筆者は2011年に経済産業省に入省以来、ビッグデータ活用、オープンデータ、ロボット実証事業などの業務を通じてデジタル・AIに関連した政策の企画・立案を行ってきた(なお、ここに示す内容は個人の見解であり、所属する組織の見解ではない)。また2017年から米国に留学し、統計やAI開発手法等を学んできた。これまでのキャリアを振り返っても、AIの責任ある使用方法、偏見の排除、説明可能性などに関する「AIのあるべき論(AI倫理)(注3)」が近年ほど活発に議論されるようになったことはかつてなかった。国際的にもこの潮流は顕著であり、2019年にはEUの欧州委員会(EC)のEthics Guidelines for Trustworthy AI(4月)(注4)、OECDのAI原則(5月)(注5)、G20のAI原則(6月)(注6)、など、立て続けにAI倫理に関する国際的な合意がなされた。
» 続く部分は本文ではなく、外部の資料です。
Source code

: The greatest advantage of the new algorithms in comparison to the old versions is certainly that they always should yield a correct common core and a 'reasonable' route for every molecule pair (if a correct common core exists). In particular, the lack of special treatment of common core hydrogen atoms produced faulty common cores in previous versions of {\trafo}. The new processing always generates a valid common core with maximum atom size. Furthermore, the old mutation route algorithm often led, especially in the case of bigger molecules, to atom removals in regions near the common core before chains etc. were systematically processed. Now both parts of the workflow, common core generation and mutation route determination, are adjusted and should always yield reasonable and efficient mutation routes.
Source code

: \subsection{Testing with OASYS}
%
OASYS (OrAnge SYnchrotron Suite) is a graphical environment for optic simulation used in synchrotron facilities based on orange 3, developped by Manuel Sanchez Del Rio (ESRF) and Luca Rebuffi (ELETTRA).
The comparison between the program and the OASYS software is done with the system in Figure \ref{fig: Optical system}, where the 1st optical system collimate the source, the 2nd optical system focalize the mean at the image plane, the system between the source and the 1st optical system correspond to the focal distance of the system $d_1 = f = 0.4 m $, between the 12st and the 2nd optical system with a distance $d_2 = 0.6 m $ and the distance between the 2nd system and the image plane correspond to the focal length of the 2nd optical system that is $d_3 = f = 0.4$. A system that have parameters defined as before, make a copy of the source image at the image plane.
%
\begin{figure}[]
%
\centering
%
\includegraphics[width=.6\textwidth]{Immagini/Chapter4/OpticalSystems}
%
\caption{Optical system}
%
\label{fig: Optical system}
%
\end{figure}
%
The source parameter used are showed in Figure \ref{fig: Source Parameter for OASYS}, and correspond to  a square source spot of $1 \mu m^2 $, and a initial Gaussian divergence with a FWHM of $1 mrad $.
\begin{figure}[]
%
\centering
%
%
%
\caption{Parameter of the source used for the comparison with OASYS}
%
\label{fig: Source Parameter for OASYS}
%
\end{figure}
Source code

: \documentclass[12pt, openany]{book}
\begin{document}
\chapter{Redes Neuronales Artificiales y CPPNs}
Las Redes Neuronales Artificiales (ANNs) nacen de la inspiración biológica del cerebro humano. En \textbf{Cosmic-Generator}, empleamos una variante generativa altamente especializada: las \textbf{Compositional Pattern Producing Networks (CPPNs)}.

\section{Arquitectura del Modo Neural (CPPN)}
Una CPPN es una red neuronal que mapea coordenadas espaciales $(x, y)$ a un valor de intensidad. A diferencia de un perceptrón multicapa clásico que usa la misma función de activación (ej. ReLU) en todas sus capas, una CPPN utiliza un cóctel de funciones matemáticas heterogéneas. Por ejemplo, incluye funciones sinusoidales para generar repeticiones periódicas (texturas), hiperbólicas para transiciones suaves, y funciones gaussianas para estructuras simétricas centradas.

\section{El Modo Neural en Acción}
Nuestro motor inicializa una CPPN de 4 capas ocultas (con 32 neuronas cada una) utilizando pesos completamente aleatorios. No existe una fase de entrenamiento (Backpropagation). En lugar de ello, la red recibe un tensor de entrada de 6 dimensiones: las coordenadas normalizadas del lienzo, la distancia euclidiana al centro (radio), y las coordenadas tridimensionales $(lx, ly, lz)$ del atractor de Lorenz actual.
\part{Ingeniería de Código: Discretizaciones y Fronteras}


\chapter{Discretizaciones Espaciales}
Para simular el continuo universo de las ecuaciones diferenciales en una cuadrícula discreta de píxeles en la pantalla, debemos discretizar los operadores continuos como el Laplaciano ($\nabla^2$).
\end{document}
これはAIがこれまでの実証実験的なフェーズを乗り越え、生活のさまざまな領域で本格的に活用されつつあることの証左であろう。
AI倫理はさまざまな機関がそれぞれの状況に合わせた適切なAIの在り方を検討する形で進められてきており、法的な拘束力を伴った国際的な規制は筆者の知る限り存在しなかった。そんな中、2021年4月21日、ECがAIの利用に関する包括的な規制法案として、Proposal for a Regulation on a European approach for Artificial Intelligenceを発表した(注12)。これは、EUがこれまで行ってきたAIの適切な活用のための議論(注13)の中で、大きな方向性として打ち出されていた、「Excellence」と「Trust」の特に「Trust」を担保するための規制である。実際に発効するには欧州議会などでの議論を経る必要があり、数年かかる見通しである。AIの中から、具体的に規制の対象となるものを列記して、そのリスクの大きさ・重要度に応じて大きく4段階の措置で対応する形式になっている。有償・無償に関わらず欧州域内でAIサービスを提供する日本企業も当該規制措置の対象になる(2条・3条)(注14)。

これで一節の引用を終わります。